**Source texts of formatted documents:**
+ + +
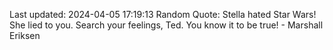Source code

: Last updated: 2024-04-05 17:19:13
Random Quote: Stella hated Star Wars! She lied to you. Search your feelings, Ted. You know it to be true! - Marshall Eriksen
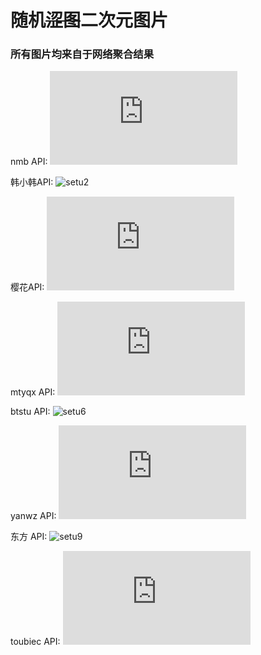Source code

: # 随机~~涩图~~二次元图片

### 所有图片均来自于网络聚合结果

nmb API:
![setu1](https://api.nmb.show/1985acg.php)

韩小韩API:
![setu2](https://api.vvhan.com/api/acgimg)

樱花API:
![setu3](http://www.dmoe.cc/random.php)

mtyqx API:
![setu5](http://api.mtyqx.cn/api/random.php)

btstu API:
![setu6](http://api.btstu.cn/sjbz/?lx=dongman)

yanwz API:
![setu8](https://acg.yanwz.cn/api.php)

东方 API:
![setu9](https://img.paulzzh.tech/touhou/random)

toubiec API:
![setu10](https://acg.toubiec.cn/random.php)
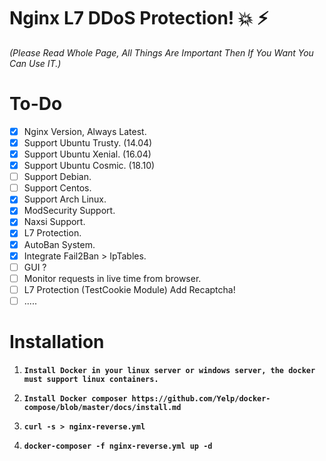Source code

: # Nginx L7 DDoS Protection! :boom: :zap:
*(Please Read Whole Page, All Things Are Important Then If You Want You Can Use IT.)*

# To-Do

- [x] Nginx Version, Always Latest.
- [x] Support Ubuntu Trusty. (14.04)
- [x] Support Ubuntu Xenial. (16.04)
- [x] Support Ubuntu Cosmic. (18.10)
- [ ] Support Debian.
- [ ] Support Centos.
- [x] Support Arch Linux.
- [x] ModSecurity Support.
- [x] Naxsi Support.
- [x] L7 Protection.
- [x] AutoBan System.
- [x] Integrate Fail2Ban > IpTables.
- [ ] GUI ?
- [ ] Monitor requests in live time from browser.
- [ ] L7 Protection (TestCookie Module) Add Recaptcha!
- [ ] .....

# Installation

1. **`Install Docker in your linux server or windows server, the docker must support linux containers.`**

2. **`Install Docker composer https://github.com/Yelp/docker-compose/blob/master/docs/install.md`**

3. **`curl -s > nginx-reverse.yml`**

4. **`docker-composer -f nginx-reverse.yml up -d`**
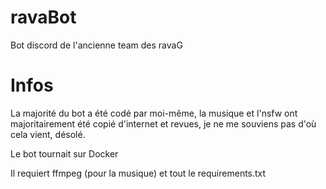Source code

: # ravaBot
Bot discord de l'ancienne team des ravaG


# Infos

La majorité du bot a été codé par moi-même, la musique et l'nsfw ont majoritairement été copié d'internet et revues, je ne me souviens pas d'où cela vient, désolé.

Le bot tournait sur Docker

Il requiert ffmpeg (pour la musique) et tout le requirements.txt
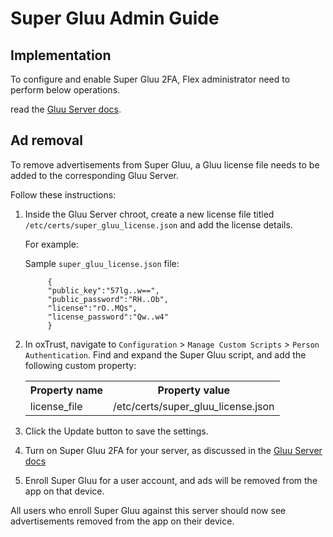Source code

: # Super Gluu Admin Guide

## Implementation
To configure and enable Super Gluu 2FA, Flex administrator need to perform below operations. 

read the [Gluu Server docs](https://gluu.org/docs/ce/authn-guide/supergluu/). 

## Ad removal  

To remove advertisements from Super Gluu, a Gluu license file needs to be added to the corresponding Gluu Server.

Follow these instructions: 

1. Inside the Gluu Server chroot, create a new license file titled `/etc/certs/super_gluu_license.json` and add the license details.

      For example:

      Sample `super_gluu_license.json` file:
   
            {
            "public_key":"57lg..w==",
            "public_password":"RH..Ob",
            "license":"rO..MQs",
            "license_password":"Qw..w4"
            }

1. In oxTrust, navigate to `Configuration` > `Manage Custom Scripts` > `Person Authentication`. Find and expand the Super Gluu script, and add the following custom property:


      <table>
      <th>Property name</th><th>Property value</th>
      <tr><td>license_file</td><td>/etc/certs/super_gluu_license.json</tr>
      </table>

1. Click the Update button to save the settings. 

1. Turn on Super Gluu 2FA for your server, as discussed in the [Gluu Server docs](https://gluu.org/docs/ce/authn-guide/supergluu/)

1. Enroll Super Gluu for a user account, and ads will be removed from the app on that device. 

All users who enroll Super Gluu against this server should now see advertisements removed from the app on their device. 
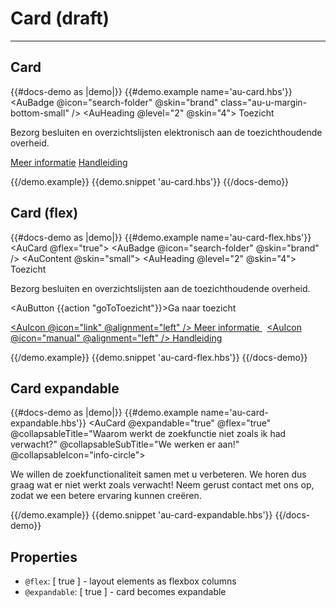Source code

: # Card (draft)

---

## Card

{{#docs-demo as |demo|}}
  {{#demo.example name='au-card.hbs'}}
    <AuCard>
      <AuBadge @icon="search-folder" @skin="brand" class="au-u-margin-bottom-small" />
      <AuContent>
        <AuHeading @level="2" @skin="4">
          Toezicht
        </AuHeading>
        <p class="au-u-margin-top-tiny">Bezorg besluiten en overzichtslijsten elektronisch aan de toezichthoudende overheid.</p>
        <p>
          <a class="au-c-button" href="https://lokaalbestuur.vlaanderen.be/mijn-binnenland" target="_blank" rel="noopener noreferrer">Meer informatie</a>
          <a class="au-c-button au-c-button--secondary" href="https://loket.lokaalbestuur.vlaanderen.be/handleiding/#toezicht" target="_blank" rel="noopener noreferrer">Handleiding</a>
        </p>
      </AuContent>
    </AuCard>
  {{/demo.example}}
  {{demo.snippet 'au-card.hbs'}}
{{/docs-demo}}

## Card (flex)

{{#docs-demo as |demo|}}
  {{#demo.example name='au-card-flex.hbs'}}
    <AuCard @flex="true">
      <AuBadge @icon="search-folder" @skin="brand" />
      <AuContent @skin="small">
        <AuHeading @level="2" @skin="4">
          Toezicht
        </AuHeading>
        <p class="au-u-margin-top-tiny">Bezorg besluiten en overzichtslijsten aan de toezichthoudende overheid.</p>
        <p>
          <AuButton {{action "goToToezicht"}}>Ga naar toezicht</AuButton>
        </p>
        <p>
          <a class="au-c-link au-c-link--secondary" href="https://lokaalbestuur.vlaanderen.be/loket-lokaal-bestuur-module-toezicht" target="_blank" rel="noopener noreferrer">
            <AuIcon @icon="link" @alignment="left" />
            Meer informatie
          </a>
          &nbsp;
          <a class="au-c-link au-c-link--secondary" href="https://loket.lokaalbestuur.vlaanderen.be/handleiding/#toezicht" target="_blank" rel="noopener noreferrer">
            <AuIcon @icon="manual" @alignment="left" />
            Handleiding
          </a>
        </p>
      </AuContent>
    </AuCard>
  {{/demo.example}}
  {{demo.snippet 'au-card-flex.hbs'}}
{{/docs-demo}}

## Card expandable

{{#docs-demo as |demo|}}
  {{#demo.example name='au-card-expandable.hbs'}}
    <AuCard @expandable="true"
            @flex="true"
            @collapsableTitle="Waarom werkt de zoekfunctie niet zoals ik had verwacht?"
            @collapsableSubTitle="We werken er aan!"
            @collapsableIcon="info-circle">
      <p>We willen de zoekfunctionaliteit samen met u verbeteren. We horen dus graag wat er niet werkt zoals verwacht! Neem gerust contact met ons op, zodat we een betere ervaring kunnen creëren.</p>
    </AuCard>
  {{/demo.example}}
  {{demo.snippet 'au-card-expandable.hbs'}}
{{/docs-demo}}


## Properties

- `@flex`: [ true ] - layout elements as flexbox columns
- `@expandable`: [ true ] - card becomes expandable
+ + +
**Work to be completed:** Out of the entries, report each line that contains the word "expandable".

**Completed exercise:**
## Card expandable
  {{#demo.example name='au-card-expandable.hbs'}}
    <AuCard @expandable="true"
  {{demo.snippet 'au-card-expandable.hbs'}}
- `@expandable`: [ true ] - card becomes expandable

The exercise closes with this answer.